Export from the admin interface

Navigate to a session's detail page and click DataDownload. Choose between CSV and JSONL, and select an export format.

Export formats

uproot offers three export formats that represent the append-only log at different levels of detail.

ultralong

One row per field change. Every time a field's value is set, a row is created:

Column Description
!storage The storage path (e.g., player/session1/ABC)
!field Field name
!time Unix timestamp of the change
!context Code location that made the change
!unavailable Whether this is a deletion marker
!data The value

This is the most detailed format and preserves the complete history. Use it for temporal analysis or debugging.

sparse

Like ultralong, but each row has the field name as a separate column header with the value placed in that column. This produces a wide but sparse table where most cells are empty.

latest

One row per storage, showing only the most recent value for each field. This is the most compact format and what you'll typically want for analysis.
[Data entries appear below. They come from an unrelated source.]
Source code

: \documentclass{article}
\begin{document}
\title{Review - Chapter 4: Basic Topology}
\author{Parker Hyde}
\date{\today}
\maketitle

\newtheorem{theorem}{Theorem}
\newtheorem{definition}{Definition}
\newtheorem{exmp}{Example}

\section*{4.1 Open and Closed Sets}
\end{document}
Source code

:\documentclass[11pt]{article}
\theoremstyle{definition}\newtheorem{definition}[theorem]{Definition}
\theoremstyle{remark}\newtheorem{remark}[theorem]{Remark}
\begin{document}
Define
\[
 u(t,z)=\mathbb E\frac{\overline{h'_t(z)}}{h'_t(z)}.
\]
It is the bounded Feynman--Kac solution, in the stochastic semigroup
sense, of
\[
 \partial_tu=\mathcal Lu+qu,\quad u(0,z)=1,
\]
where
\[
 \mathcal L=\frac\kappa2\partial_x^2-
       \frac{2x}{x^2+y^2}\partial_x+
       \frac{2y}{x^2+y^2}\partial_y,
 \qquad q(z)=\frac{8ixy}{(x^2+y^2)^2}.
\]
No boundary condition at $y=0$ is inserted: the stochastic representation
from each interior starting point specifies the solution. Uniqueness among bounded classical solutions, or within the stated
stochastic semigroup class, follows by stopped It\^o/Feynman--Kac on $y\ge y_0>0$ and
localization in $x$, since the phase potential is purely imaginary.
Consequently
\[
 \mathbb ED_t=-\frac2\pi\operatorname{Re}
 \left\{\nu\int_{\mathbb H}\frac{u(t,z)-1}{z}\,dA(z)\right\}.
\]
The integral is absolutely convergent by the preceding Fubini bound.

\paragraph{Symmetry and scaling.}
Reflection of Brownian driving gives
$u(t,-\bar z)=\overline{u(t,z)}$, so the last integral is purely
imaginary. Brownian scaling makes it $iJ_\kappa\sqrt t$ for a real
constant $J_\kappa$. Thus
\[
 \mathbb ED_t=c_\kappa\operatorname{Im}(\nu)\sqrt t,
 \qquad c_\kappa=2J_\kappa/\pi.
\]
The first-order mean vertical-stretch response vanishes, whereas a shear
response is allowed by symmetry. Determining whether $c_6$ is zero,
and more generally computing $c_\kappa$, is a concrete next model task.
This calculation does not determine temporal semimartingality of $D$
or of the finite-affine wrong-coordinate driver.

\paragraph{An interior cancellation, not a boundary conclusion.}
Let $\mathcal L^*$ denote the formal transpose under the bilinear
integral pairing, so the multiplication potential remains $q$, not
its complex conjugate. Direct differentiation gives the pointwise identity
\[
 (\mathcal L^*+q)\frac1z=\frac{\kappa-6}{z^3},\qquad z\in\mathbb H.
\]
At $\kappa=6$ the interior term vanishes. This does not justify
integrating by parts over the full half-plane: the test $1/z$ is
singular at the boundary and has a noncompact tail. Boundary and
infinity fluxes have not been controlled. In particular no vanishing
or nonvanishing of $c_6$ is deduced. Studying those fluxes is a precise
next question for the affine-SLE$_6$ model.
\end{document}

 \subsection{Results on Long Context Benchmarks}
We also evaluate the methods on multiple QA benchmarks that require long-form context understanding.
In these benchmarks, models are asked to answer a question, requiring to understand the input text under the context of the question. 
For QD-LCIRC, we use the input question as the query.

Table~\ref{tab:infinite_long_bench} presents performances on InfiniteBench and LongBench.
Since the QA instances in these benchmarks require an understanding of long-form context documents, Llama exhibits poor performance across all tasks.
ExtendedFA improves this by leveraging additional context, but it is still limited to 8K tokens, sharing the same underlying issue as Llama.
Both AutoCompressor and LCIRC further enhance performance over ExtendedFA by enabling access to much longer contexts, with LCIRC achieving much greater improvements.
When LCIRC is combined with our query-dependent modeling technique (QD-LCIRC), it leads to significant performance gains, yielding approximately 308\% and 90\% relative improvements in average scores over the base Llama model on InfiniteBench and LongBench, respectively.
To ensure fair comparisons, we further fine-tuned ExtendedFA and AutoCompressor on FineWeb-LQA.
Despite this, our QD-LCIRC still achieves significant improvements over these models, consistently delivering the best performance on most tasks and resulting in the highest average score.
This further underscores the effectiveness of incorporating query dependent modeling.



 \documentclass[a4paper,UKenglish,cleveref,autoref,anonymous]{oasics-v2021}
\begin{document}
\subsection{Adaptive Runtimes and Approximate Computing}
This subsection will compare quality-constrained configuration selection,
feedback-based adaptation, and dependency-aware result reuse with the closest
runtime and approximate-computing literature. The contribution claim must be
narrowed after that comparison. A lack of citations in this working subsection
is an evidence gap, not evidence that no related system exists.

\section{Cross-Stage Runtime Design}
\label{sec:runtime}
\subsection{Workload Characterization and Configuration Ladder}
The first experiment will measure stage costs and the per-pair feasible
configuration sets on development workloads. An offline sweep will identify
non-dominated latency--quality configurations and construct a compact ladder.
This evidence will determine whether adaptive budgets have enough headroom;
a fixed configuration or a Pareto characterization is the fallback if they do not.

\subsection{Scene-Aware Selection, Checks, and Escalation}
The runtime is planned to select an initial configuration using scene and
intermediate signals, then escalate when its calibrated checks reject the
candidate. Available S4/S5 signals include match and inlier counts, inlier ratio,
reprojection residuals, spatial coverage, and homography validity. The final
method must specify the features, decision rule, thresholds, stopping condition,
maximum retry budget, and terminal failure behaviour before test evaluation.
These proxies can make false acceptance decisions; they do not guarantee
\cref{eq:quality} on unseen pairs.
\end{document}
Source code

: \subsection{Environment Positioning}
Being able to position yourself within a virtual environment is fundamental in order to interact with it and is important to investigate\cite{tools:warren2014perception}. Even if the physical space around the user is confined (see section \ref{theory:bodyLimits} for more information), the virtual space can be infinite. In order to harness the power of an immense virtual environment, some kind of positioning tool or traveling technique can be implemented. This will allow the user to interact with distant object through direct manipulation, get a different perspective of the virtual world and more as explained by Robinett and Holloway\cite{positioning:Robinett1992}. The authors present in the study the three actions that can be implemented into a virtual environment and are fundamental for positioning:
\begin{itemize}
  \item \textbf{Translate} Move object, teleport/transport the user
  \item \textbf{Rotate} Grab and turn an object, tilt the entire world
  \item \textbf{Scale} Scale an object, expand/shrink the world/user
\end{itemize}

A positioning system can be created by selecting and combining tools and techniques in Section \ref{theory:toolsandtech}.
Use the gvar parameter to group rows by specific fields (e.g., group by round to get one row per player per round).

Note

When using gvar with the WITHIN-ADJACENT algorithm, every field with a non-unavailable latest value is included in each snapshot—the group-by fields determine when snapshots are taken, not which other fields they carry. This means fields set before the group-by field appear in the output as expected.

Filtering

Enable the filters option to apply reasonable filters that clean up internal fields:

  • Renames _uproot_group to group
  • Renames _uproot_session to session
  • Keeps _uproot_dropout and _uproot_settings
  • Removes other internal _uproot_* fields

Why JSONL?

uproot exports structured data as JSONL (JSON Lines): one self-contained JSON object per line, separated by newlines. JSONL has significant advantages over both CSV and monolithic JSON for experiment data:

  • Streaming-friendly. Each line is independently parseable, so data can be processed as it arrives without buffering the entire file into memory.
  • Type-preserving. Unlike CSV, JSONL retains the distinction between numbers, strings, booleans, nulls, and nested structures. No more guessing whether "1" is a number or a string.
  • No quoting ambiguity. CSV quoting rules are notoriously inconsistent across tools. JSONL uses standard JSON encoding, eliminating field-delimiter conflicts.
  • Append-only by nature. Adding new records means appending lines—no need to rewrite the file or close an array bracket. This makes JSONL ideal for append-only logs.
  • Handles heterogeneous rows. Different rows can have different fields without padding every row with empty columns.

Reading JSONL in pandas

import pandas as pd

df = pd.read_json("mysession.jsonl", lines=True)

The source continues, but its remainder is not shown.